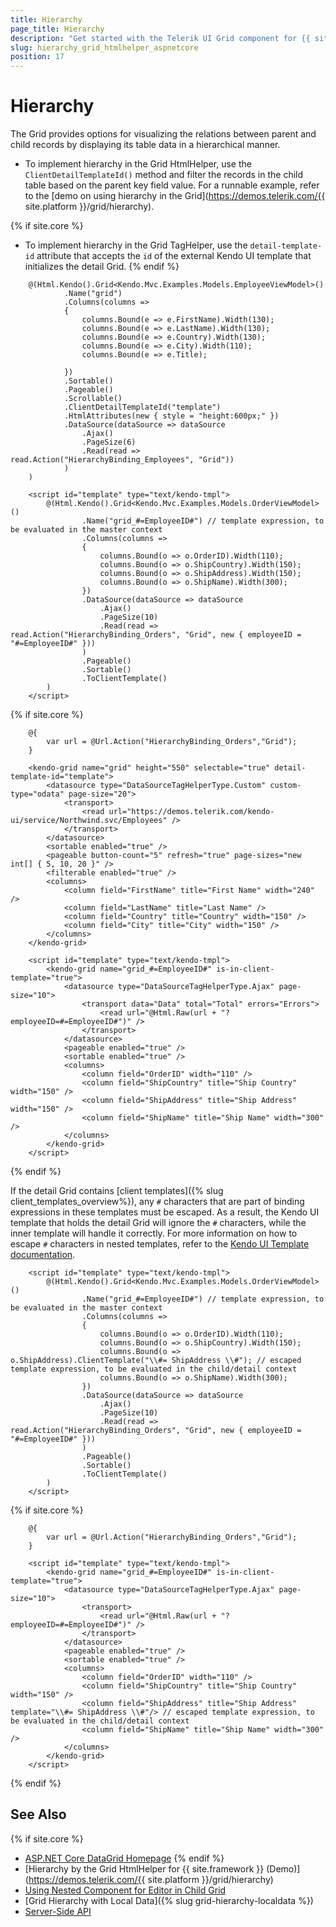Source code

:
 ```yaml
---
title: Hierarchy
page_title: Hierarchy
description: "Get started with the Telerik UI Grid component for {{ site.framework }} and display its parent and child records by applying hierarchy to its structure."
slug: hierarchy_grid_htmlhelper_aspnetcore
position: 17
---
```


# Hierarchy

The Grid provides options for visualizing the relations between parent and child records by displaying its table data in a hierarchical manner.

* To implement hierarchy in the Grid HtmlHelper, use the `ClientDetailTemplateId()` method and filter the records in the child table based on the parent key field value. For a runnable example, refer to the [demo on using hierarchy in the Grid](https://demos.telerik.com/{{ site.platform }}/grid/hierarchy).

{% if site.core %}
* To implement hierarchy in the Grid TagHelper, use the `detail-template-id` attribute that accepts the `id` of the external Kendo UI template that initializes the detail Grid. 
{% endif %}

```HtmlHelper
    @(Html.Kendo().Grid<Kendo.Mvc.Examples.Models.EmployeeViewModel>()
            .Name("grid")
            .Columns(columns =>
            {
                columns.Bound(e => e.FirstName).Width(130);
                columns.Bound(e => e.LastName).Width(130);
                columns.Bound(e => e.Country).Width(130);
                columns.Bound(e => e.City).Width(110);
                columns.Bound(e => e.Title);

            })
            .Sortable()
            .Pageable()
            .Scrollable()
            .ClientDetailTemplateId("template")
            .HtmlAttributes(new { style = "height:600px;" })
            .DataSource(dataSource => dataSource
                .Ajax()
                .PageSize(6)
                .Read(read => read.Action("HierarchyBinding_Employees", "Grid"))
            )
    )

    <script id="template" type="text/kendo-tmpl">
        @(Html.Kendo().Grid<Kendo.Mvc.Examples.Models.OrderViewModel>()
                .Name("grid_#=EmployeeID#") // template expression, to be evaluated in the master context
                .Columns(columns =>
                {
                    columns.Bound(o => o.OrderID).Width(110);
                    columns.Bound(o => o.ShipCountry).Width(150);
                    columns.Bound(o => o.ShipAddress).Width(150);
                    columns.Bound(o => o.ShipName).Width(300);
                })
                .DataSource(dataSource => dataSource
                    .Ajax()
                    .PageSize(10)
                    .Read(read => read.Action("HierarchyBinding_Orders", "Grid", new { employeeID = "#=EmployeeID#" }))
                )
                .Pageable()
                .Sortable()
                .ToClientTemplate()
        )
    </script>
```
{% if site.core %}
```TagHelper
    @{
        var url = @Url.Action("HierarchyBinding_Orders","Grid");
    }

    <kendo-grid name="grid" height="550" selectable="true" detail-template-id="template">
        <datasource type="DataSourceTagHelperType.Custom" custom-type="odata" page-size="20">
            <transport>
                <read url="https://demos.telerik.com/kendo-ui/service/Northwind.svc/Employees" />
            </transport>
        </datasource>
        <sortable enabled="true" />
        <pageable button-count="5" refresh="true" page-sizes="new int[] { 5, 10, 20 }" />
        <filterable enabled="true" />
        <columns>
            <column field="FirstName" title="First Name" width="240" />
            <column field="LastName" title="Last Name" />
            <column field="Country" title="Country" width="150" />
            <column field="City" title="City" width="150" />
        </columns>
    </kendo-grid>

    <script id="template" type="text/kendo-tmpl">
        <kendo-grid name="grid_#=EmployeeID#" is-in-client-template="true">
            <datasource type="DataSourceTagHelperType.Ajax" page-size="10">
                <transport data="Data" total="Total" errors="Errors">
                    <read url="@Html.Raw(url + "?employeeID=#=EmployeeID#")" />
                </transport>
            </datasource>
            <pageable enabled="true" />
            <sortable enabled="true" />
            <columns>
                <column field="OrderID" width="110" />
                <column field="ShipCountry" title="Ship Country" width="150" />
                <column field="ShipAddress" title="Ship Address" width="150" />
                <column field="ShipName" title="Ship Name" width="300" />
            </columns>
        </kendo-grid>
    </script>
```
{% endif %}

If the detail Grid contains [client templates]({% slug client_templates_overview%}), any `#` characters that are part of binding expressions in these templates must be escaped. As a result, the Kendo UI template that holds the detail Grid will ignore the `#` characters, while the inner template will handle it correctly. For more information on how to escape `#` characters in nested templates, refer to the [Kendo UI Template documentation](https://www.telerik.com/kendo-jquery-ui/documentation/framework/templates/essentials).

```HtmlHelper
    <script id="template" type="text/kendo-tmpl">
        @(Html.Kendo().Grid<Kendo.Mvc.Examples.Models.OrderViewModel>()
                .Name("grid_#=EmployeeID#") // template expression, to be evaluated in the master context
                .Columns(columns =>
                {
                    columns.Bound(o => o.OrderID).Width(110);
                    columns.Bound(o => o.ShipCountry).Width(150);
                    columns.Bound(o => o.ShipAddress).ClientTemplate("\\#= ShipAddress \\#"); // escaped template expression, to be evaluated in the child/detail context
                    columns.Bound(o => o.ShipName).Width(300);
                })
                .DataSource(dataSource => dataSource
                    .Ajax()
                    .PageSize(10)
                    .Read(read => read.Action("HierarchyBinding_Orders", "Grid", new { employeeID = "#=EmployeeID#" }))
                )
                .Pageable()
                .Sortable()
                .ToClientTemplate()
        )
    </script>
```
{% if site.core %}
```TagHelper
    @{
        var url = @Url.Action("HierarchyBinding_Orders","Grid");
    }

    <script id="template" type="text/kendo-tmpl">
        <kendo-grid name="grid_#=EmployeeID#" is-in-client-template="true">
            <datasource type="DataSourceTagHelperType.Ajax" page-size="10">
                <transport>
                    <read url="@Html.Raw(url + "?employeeID=#=EmployeeID#")" />
                </transport>
            </datasource>
            <pageable enabled="true" />
            <sortable enabled="true" />
            <columns>
                <column field="OrderID" width="110" />
                <column field="ShipCountry" title="Ship Country" width="150" />
                <column field="ShipAddress" title="Ship Address" template="\\#= ShipAddress \\#"/> // escaped template expression, to be evaluated in the child/detail context
                <column field="ShipName" title="Ship Name" width="300" />
            </columns>
        </kendo-grid>
    </script>
```
{% endif %}

## See Also

{% if site.core %}
* [ASP.NET Core DataGrid Homepage](https://www.telerik.com/aspnet-core-ui/grid)
{% endif %}
* [Hierarchy by the Grid HtmlHelper for {{ site.framework }} (Demo)](https://demos.telerik.com/{{ site.platform }}/grid/hierarchy)
* [Using Nested Component for Editor in Child Grid](https://docs.telerik.com/aspnet-mvc/knowledge-base/grid-hierarchy-editor-limitation)
* [Grid Hierarchy with Local Data]({% slug grid-hierarchy-localdata %})
* [Server-Side API](/api/grid)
☆ ☆ ☆
About this exercise
Find all the lines containing "height" in the material, then copy them.

Solution below
            .HtmlAttributes(new { style = "height:600px;" })
    <kendo-grid name="grid" height="550" selectable="true" detail-template-id="template">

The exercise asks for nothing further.